I am 18 years old. Which means I am still technically a teenager. Which means statistically, I like to do hooligan things with cars. Even moreso statistically considering I am a car enthusiast.
From the late 1970s onward, Honda had been known as the motor vehicle manufacturer that made small cars with zippy enough engines that young people could have fun in. While Datsun and Toyota had the advantage of making objectively better cars, Honda had one huge advantage in the youth market.
It was cheap.
Cheap enough that most teenagers worldwide could afford something that Honda made, and that made the aftermarket scene for Honda products explode in popularity. Teenagers were purchasing cheap Hondas that could rival the performance of top of line Toyota and Nissan (Datsun) sports cars. In the United States, Honda sold most of it’s performance and youth focused cars under the Acura moniker. However, at the turn of the century, Acura began to try to go a different route. Honda wanted Acura to be respected on the same level as Lexus and Infiniti—as upper end luxury cars. Slowly but surely they moved their cars away from performance and more towards luxury.
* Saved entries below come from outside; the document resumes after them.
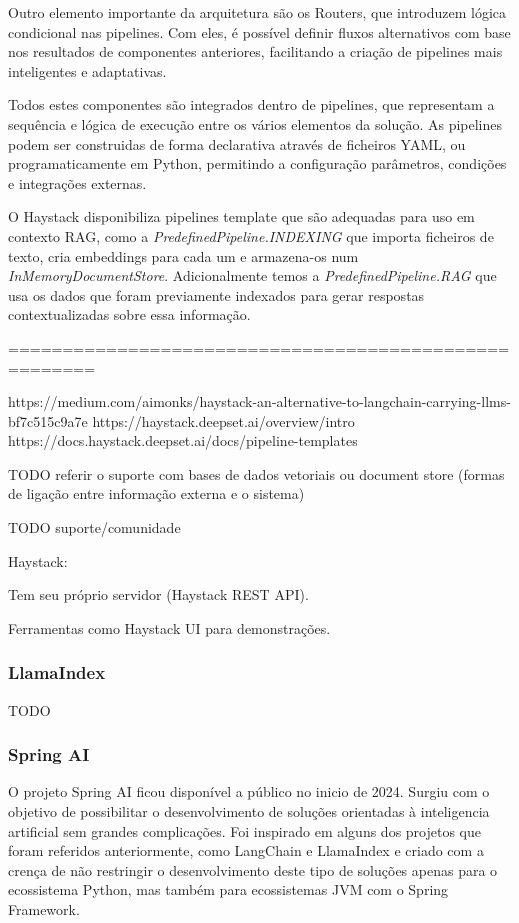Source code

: Outro elemento importante da arquitetura são os Routers, que introduzem lógica condicional nas pipelines. Com eles, é possível definir fluxos alternativos com base nos resultados de componentes anteriores, facilitando a criação de pipelines mais inteligentes e adaptativas.

Todos estes componentes são integrados dentro de pipelines, que representam a sequência e lógica de execução entre os vários elementos da solução. As pipelines podem ser construidas de forma declarativa através de ficheiros YAML, ou programaticamente em Python, permitindo a configuração parâmetros, condições e integrações externas. 

O Haystack disponibiliza pipelines template que são adequadas para uso em contexto RAG, como a \textit{PredefinedPipeline.INDEXING} que importa ficheiros de texto, cria embeddings para cada um e armazena-os num \textit{InMemoryDocumentStore}. Adicionalmente temos a \textit{PredefinedPipeline.RAG} que usa os dados que foram previamente indexados para gerar respostas contextualizadas sobre essa informação. 



======================================================

https://medium.com/aimonks/haystack-an-alternative-to-langchain-carrying-llms-bf7c515c9a7e
https://haystack.deepset.ai/overview/intro
https://docs.haystack.deepset.ai/docs/pipeline-templates


TODO referir o suporte com bases de dados vetoriais ou document store (formas de ligação entre informação externa e o sistema)

TODO suporte/comunidade


Haystack:

Tem seu próprio servidor (Haystack REST API).

Ferramentas como Haystack UI para demonstrações.




\subsubsection{LlamaIndex}

TODO



\subsubsection{Spring AI}


O projeto Spring AI ficou disponível a público no inicio de 2024. Surgiu com o objetivo de possibilitar o desenvolvimento de soluções orientadas à inteligencia artificial sem grandes complicações. Foi inspirado em alguns dos projetos que foram referidos anteriormente, como LangChain e LlamaIndex e criado com a crença de não restringir o desenvolvimento deste tipo de soluções apenas para o ecossistema Python, mas também para ecossistemas JVM com o Spring Framework.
But not before giving the fun loving engineers one last word. In 2001 Acura released the RSX as a successor to the widely popular Integra. It offered front-wheel drive, a 6 speed manual transmission, 200hp, and a double wishbone suspension. The double wishbone suspension meant the the frame was designed exactly how it sounds, like two wishbones. This meant that you could throw the car into a corner and not have to worry about it coming out the otherside alright or not.
The higher performance Type-S model used Honda’s VTEC technology that essentially acts as a pseudo turbocharger. VTEC stands for variable valve timing and lift electronic control. What that means in normal human speak is that the car would have two modes, full power and semi power. The car wouldn’t utilize full power until the engine had reached a certain RPM (revolutions per minute). Once it did, the car would utilize the entire 200hp given to it. The engineers at Honda gave it their all on this engine, as it was the last of the tunable K-series that the CEO’s of Honda let it make for these types of cars.
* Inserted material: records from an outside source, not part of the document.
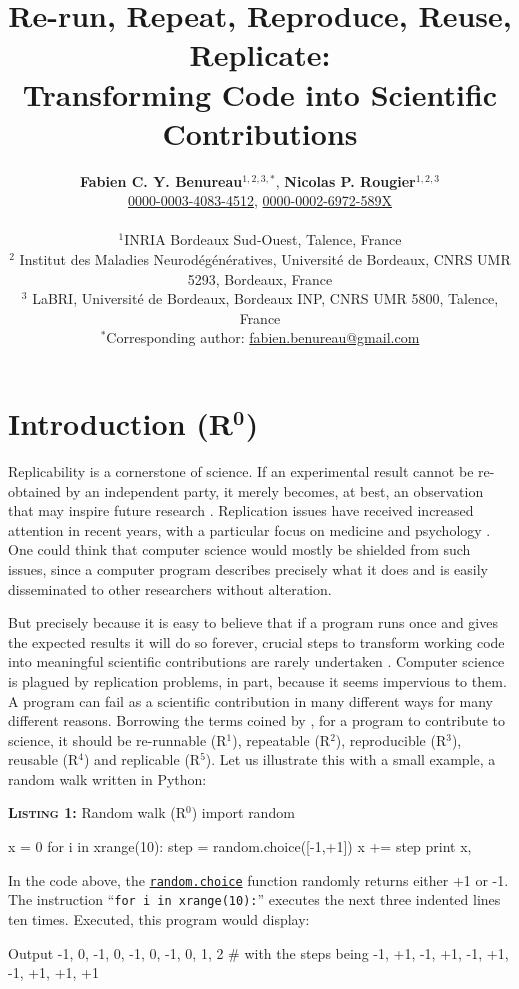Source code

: \documentclass[a4paper,11pt]{article}
\title{Re-run, Repeat, Reproduce, Reuse, Replicate:\\Transforming Code into Scientific Contributions}
\author{
  \textbf{Fabien C. Y. Benureau}$^{1,2,3,*}$,
  \textbf{Nicolas P. Rougier}$^{1,2,3}$\\
  {\small \href{https://orcid.org/0000-0003-4083-4512}{0000-0003-4083-4512},
  \href{https://orcid.org/0000-0002-6972-589X}{0000-0002-6972-589X}}\\
  \begin{minipage}{0.8\textwidth}
    \begin{center}
      \vspace{2mm}
      \scriptsize
      $^{1}$INRIA Bordeaux Sud-Ouest, Talence, France\\
      $^{2}$ Institut des Maladies Neurodégénératives, Université de Bordeaux, CNRS UMR 5293, Bordeaux, France\\
      $^{3}$ LaBRI, Université de Bordeaux, Bordeaux INP, CNRS UMR 5800, Talence, France\\
      \vspace{2mm}
      $^{*}$Corresponding author:
      \href{mailto:fabien.benureau@gmail.com}{fabien.benureau@gmail.com}
    \end{center}
  \end{minipage}
}
\date{}
\begin{document}
\maketitle
\section*{Introduction (R$^{\mathbf 0}$)}

Replicability is a cornerstone of science.  If an experimental result cannot be
re-obtained by an independent party, it merely becomes, at best, an observation
that may inspire future research \citep{Mesirov:2010,osc:2015}. Replication
issues have received increased attention in recent years, with a particular focus on medicine and psychology \citep{Iqbal:2016}.  One could think
that computer science would mostly be shielded from such issues, since a
computer program describes precisely what it does and is easily
disseminated to other researchers without alteration.

But precisely because it is easy to believe that if a program runs once and
gives the expected results it will do so forever, crucial steps to transform
working code into meaningful scientific contributions are rarely undertaken
\citep{Sandve:2013,Schwab:2000}. Computer science is plagued by replication
problems, in part, because it seems impervious to them. A program can
fail as a scientific contribution in many different ways for many different
reasons. Borrowing the terms coined by \citeauthor{Goble:2016}
\citep{Goble:2016}, for a program to contribute to science, it should be
re-runnable (R$^1$), repeatable (R$^2$), reproducible (R$^3$),
reusable (R$^4$) and replicable (R$^5$). Let us illustrate this with a small
example, a random walk \citep{Hughes:1995} written in Python:\\

\noindent \begin{minipage}[c]{\linewidth}
\begin{code}{\textbf{\textsc{Listing 1:}} Random walk (R$^0$)}
import random

x = 0
for i in xrange(10):
    step = random.choice([-1,+1])
    x += step
    print x,
\end{code}
\end{minipage}

In the code above, the {\tt \href{https://docs.python.org/3.6/library/random.html#random.choice}{random.choice}} function randomly returns either +1 or -1. The instruction \enquote{\tt for i in xrange(10):}  executes the next three indented lines ten times. Executed, this program would display:
\begin{code}{Output}
-1, 0, -1, 0, -1, 0, -1, 0, 1, 2 # with the steps being -1, +1, -1, +1, -1, +1, -1, +1, +1, +1
\end{code}
\end{document}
And therein lies the problem.
The RSX is the perfect case of an entry level sports car that works for everyone. It has 5 seats, 2 doors, and is technically a hatchback. It puts out 200hp from an I4 engine so it’s relatively fuel efficient too.
But Honda was so focused on attracting a new audience in order to charge them more money for what is essentially a fancy Honda Accord. To put it this way, a mid to upper range Acura isn’t marketed to the people who can actually afford it. The most expensive Acura sedan costs $55,000. Someone who can afford to spend $55,000 isn’t spending it on an Acura sedan that is front wheel drive and puts out similar horsepower to a $16,000 Honda Civic. Comparatively in Japan, Lexus makes the GS350, which costs a similar amount, but is rear-wheel drive and has far more power. Acura’s sales have been dropping alarmingly and I honestly think it’s because Acura is marketing towards the wrong people. They forget who the people were that made them Acura.
Slapping a bunch of leather on an Accord doesn’t make it a luxury car.
I loved the RSX because it was everything I love in a sports car—small, zippy, nimble, fun. I am extremely biased towards it because when I was I child I still remember my Uncle pulling into my driveway with a brand new 2004 RSX Type-S in Jet black. It was the first sports car I had any experience with at all, and I was only 6 years old at the time. Honda discontinued the RSX in 2006 and they have been disappearing rapidly.
I personally would liked to have purchased one, but all the ones I have found so far have extremely high miles and have already been modded to hell. Don’t get me wrong, I’d love to mod an RSX to hell and back, but I want to do it, not buy it off someone else. The RSX’s left on the market are TOO cheap. Most are selling for around $3k, and call me insane but I would love to pay close to $10-$12k for a late model Type-S RSX with low miles. The fact that Acura stopped making these meant that either the cars left on sale have damn near 250,000 miles on them or have been scrapped.
I fear that the next generation of car enthusiast will not be able to say that they did hooligan things with the cars they bought and modified. A big tenet to being an enthusiast is understanding that anyone can buy the same car, but only you can change your car to be the exact car you want it to be. It helps form a bond between you and the car. And while yes, some of those modifications may or may not be illegal/help you do illegal things, that’s half the thrill.
Modern cheap cars have next to no soul, and while there has been somewhat of a resurgence in cheap sports car, I think it’s important to look back at what we once could do. Lest we not doom ourselves to the days of the Prius.